◆ **WHAT YOU SHOULD DO**
Pick out every line in the data below that holds "equation".

..............................

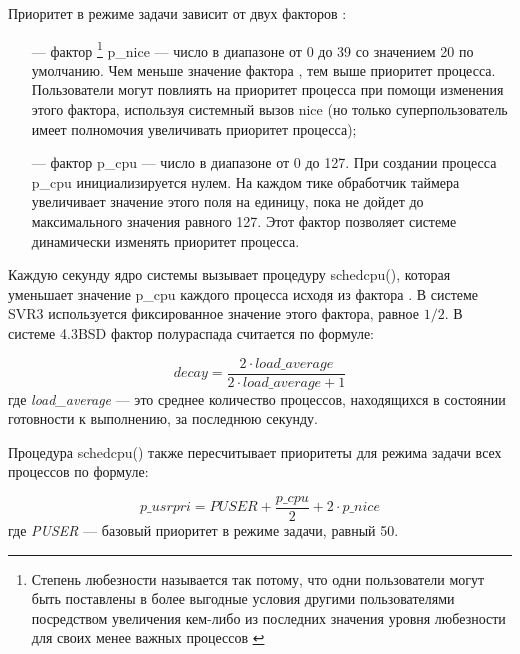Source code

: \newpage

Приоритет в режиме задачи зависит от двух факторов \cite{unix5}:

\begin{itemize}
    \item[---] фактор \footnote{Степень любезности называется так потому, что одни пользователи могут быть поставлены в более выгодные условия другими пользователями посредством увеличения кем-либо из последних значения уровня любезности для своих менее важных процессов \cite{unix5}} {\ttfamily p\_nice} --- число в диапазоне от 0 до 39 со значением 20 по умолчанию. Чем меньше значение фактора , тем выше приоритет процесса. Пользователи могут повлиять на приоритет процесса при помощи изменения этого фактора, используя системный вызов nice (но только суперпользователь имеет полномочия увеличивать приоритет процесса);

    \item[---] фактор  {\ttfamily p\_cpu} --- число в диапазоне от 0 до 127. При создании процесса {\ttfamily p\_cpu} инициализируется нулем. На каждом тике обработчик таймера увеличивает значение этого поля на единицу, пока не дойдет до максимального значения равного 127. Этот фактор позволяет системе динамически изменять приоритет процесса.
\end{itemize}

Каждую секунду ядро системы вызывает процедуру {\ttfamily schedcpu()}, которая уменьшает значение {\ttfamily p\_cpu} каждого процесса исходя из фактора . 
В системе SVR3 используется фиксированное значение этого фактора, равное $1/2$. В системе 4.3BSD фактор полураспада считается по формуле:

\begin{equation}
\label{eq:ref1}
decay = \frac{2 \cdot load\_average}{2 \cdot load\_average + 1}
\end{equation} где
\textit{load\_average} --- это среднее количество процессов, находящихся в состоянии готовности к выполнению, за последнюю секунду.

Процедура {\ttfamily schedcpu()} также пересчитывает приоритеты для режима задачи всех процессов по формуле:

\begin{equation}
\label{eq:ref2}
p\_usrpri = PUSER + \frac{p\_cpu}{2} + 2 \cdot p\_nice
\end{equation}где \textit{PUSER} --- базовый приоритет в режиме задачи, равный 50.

..............................

◆ **SOLUTION TO THE EXERCISE**
\begin{equation}
\end{equation} где
\begin{equation}
\end{equation}где \textit{PUSER} --- базовый приоритет в режиме задачи, равный 50.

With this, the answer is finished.